The method is characterised by the fact that the ethylene oxide concentration in the reactor's effluent is controlled by adjusting the carbon dioxide concentration in the feed gas, which is of greater than 10 vol.% at T1 and 5 vol.% or less at T3.

Claim 1 of the main request defines the start-up phase (i), while claim 10 refers to both phases (i) and (ii).

2.2 As explained in the patent in paragraphs [0050] and [0051], the gist of the invention is to maintain plant production's capacity through the start-up phase, during which the catalyst is initiated. Through this phase, the ethylene oxide concentration in the effluent is maintained at production levels (e.g. between 1.5% and 3.0%) in spite of the variations caused by the changes in the catalyst's reactivity and selectivity until the initiation process is completed and performance stabilises. This maintenance of the ethylene oxide concentration is achieved by adjusting the carbon dioxide and ethylene concentrations in the gas feed. Thus, if the ethylene oxide concentration rises above the production level, which could compromise safety, it is reduced by increasing the carbon dioxide concentration; conversely, a drop in the ethylene oxide concentration below the production level is countered by increasing the ethylene concentration or reducing the level of carbon dioxide.

3. Claim construction

The fact that independent claims 1 and 10 do not specify the meaning of the expressions "desired concentration of ethylene oxide", "desired catalyst selectivity" and "to maintain the desired ethylene oxide concentration", led the parties to diverging interpretations. The parties also disputed whether the "first temperature" (T1) referred to the temperature of the feed gas or that of the catalyst bed.

As all these features were present in the granted claims, their clarity is not open to discussion according to decision G 3/14 of the Enlarged Board of Appeal (see catchword). However, their construction is closely linked to the issue of whether the invention is sufficiently disclosed. Therefore, it needs first to be established how the skilled person would interpret them. This is made in the following.

3.1 Meaning of "desired concentration of ethylene oxide" and "to maintain the desired ethylene oxide concentration"

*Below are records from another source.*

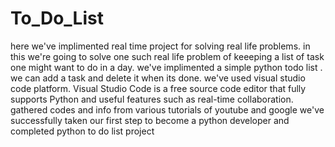 # To_Do_List
here we've implimented real time project for solving real life problems.
in this we're going to solve one such real life problem of keeeping a list of task one might want to do in a day.
we've implimented a simple python todo list .
we can add a task and delete it when its done.
we've used visual studio code platform.
Visual Studio Code is a free source code editor that fully supports Python and useful features such as real-time collaboration.
gathered codes and info from various tutorials of youtube and google
we've successfully taken our first step to become a python developer and completed python to do list project
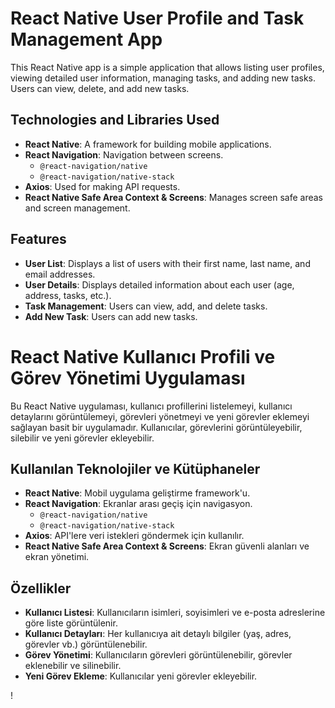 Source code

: # React Native User Profile and Task Management App

This React Native app is a simple application that allows listing user profiles, viewing detailed user information, managing tasks, and adding new tasks. Users can view, delete, and add new tasks.

## Technologies and Libraries Used

- **React Native**: A framework for building mobile applications.
- **React Navigation**: Navigation between screens.
  - `@react-navigation/native`
  - `@react-navigation/native-stack`
- **Axios**: Used for making API requests.
- **React Native Safe Area Context & Screens**: Manages screen safe areas and screen management.

## Features

- **User List**: Displays a list of users with their first name, last name, and email addresses.
- **User Details**: Displays detailed information about each user (age, address, tasks, etc.).
- **Task Management**: Users can view, add, and delete tasks.
- **Add New Task**: Users can add new tasks.

# React Native Kullanıcı Profili ve Görev Yönetimi Uygulaması

Bu React Native uygulaması, kullanıcı profillerini listelemeyi, kullanıcı detaylarını görüntülemeyi, görevleri yönetmeyi ve yeni görevler eklemeyi sağlayan basit bir uygulamadır. Kullanıcılar, görevlerini görüntüleyebilir, silebilir ve yeni görevler ekleyebilir.

## Kullanılan Teknolojiler ve Kütüphaneler

- **React Native**: Mobil uygulama geliştirme framework'u.
- **React Navigation**: Ekranlar arası geçiş için navigasyon.
  - `@react-navigation/native`
  - `@react-navigation/native-stack`
- **Axios**: API'lere veri istekleri göndermek için kullanılır.
- **React Native Safe Area Context & Screens**: Ekran güvenli alanları ve ekran yönetimi.

## Özellikler

- **Kullanıcı Listesi**: Kullanıcıların isimleri, soyisimleri ve e-posta adreslerine göre liste görüntülenir.
- **Kullanıcı Detayları**: Her kullanıcıya ait detaylı bilgiler (yaş, adres, görevler vb.) görüntülenebilir.
- **Görev Yönetimi**: Kullanıcıların görevleri görüntülenebilir, görevler eklenebilir ve silinebilir.
- **Yeni Görev Ekleme**: Kullanıcılar yeni görevler ekleyebilir.

! [](https://github.com/Rasime-Dumlupunar/user-profile-react-native/blob/main/user-task.gif)

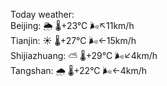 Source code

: Today weather:  
Beijing: 🌦   🌡️+23°C 🌬️↖11km/h  
Tianjin: ☀️   🌡️+27°C 🌬️←15km/h  
Shijiazhuang: ⛅️  🌡️+29°C 🌬️↙4km/h  
Tangshan: 🌧   🌡️+22°C 🌬️←4km/h  
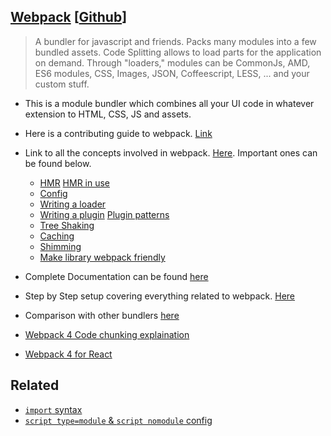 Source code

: ## [Webpack](https://webpack.js.org) [[Github](https://github.com/webpack/webpack)]

> A bundler for javascript and friends. Packs many modules into a few bundled assets. Code Splitting allows to load parts for the application on demand. Through "loaders," modules can be CommonJs, AMD, ES6 modules, CSS, Images, JSON, Coffeescript, LESS, ... and your custom stuff.

* This is a module bundler which combines all your UI code in whatever extension to HTML, CSS, JS and assets.
* Here is a contributing guide to webpack. [Link](https://medium.com/webpack/contributors-guide/home)
* Link to all the concepts involved in webpack. [Here](https://webpack.js.org/concepts/). Important ones can be found below.
  * [HMR](https://webpack.js.org/concepts/hot-module-replacement/) [HMR in use](https://webpack.js.org/guides/hot-module-replacement/)
  * [Config](https://webpack.js.org/concepts/configuration/)
  * [Writing a loader](https://webpack.js.org/development/how-to-write-a-loader/)
  * [Writing a plugin](https://webpack.js.org/development/how-to-write-a-plugin/) [Plugin patterns](https://webpack.js.org/development/plugin-patterns/)
  * [Tree Shaking](https://webpack.js.org/guides/tree-shaking/)
  * [Caching](https://webpack.js.org/guides/caching/)
  * [Shimming](https://webpack.js.org/guides/shimming/)
  * [Make library webpack friendly](https://webpack.js.org/guides/author-libraries/)
  
* Complete Documentation can be found [here](https://webpack.js.org/configuration/)
* Step by Step setup covering everything related to webpack. [Here](https://webpack.js.org/guides/)
* Comparison with other bundlers [here](https://webpack.js.org/guides/comparison/)

* [Webpack 4 Code chunking explaination](https://medium.com/webpack/webpack-4-code-splitting-chunk-graph-and-the-splitchunks-optimization-be739a861366)
* [Webpack 4 for React](https://medium.freecodecamp.org/learn-webpack-for-react-a36d4cac5060)

## Related

* [`import` syntax](https://medium.com/faceyspacey/webpacks-import-will-soon-fetch-js-css-here-s-how-you-do-it-today-4eb5b4929852)
* [`script type=module` & `script nomodule` config](https://philipwalton.com/articles/deploying-es2015-code-in-production-today/)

Taking into consideration the nature of the invention as explained in point 2.2 above, the board cannot concur with the respondent that the desired ethylene oxide concentration has to be a single numerical value, since that concentration necessarily varies with the changes in work rate and selectivity experienced by the catalyst during its initiation phase; these variations are then corrected by adjusting the carbon dioxide or the ethylene concentration in the feed. Consequently, maintaining the desired ethylene oxide concentration in the sense of the invention has to be understood as maintaining the concentration within the range of typical production levels, i.e. preventing significant drops and increases that compromise safety.

This is confirmed by paragraph [0051] of the patent. This paragraph, in a first part, refers to the maintenance of the ethylene oxide concentration at a constant level, namely a design level of 1.5 to 3.0%. Subsequently, in its second part, the paragraph teaches how concentrations above or below this design level can be avoided. Reading these two parts together can only lead to the conclusion that maintenance at a constant level means maintenance within the design level of 1.5 to 3.0%, rather than at a single numerical value.

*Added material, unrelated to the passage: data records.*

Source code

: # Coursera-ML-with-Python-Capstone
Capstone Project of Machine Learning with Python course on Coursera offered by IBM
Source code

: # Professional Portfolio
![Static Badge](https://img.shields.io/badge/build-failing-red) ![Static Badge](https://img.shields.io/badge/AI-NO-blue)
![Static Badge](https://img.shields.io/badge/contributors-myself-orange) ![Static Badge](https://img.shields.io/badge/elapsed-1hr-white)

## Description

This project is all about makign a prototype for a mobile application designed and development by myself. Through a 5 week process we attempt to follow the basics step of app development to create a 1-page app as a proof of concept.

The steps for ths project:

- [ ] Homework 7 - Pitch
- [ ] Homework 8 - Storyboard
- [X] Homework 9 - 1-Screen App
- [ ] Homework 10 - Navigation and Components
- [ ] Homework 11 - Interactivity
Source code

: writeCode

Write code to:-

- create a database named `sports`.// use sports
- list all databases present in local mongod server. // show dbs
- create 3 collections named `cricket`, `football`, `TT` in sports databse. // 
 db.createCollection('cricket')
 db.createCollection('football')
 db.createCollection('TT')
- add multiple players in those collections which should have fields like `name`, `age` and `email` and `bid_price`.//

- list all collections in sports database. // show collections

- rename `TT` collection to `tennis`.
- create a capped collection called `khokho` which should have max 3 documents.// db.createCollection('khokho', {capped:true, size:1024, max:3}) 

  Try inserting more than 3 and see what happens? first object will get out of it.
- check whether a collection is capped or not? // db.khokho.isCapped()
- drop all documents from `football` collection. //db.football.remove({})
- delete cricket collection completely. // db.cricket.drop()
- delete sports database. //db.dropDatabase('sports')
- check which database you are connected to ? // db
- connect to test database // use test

3.2 Meaning of "desired catalyst selectivity"

The patent teaches in paragraphs [0008] and [0019] that, in the course of catalyst initiation, a selectivity of 80% to 84% is achieved. Further, paragraph [0020] states that the catalysts of the invention achieve a selectivity of greater than 83%, and paragraph [0048] defines the typical and preferred selectivity range achieved during the start-up phase as being 79-85% and 82-84% respectively.

Contrary to the respondent, the board does not read in these passages that the desired selectivity is the maximum or optimal selectivity. Nor does it read in paragraph [0006] that selectivity has to be higher than that reached in the cited prior-art documents (9) and (12). The board can only derive from these passages that the desired catalyst selectivity in the sense of the invention is of more than 79%.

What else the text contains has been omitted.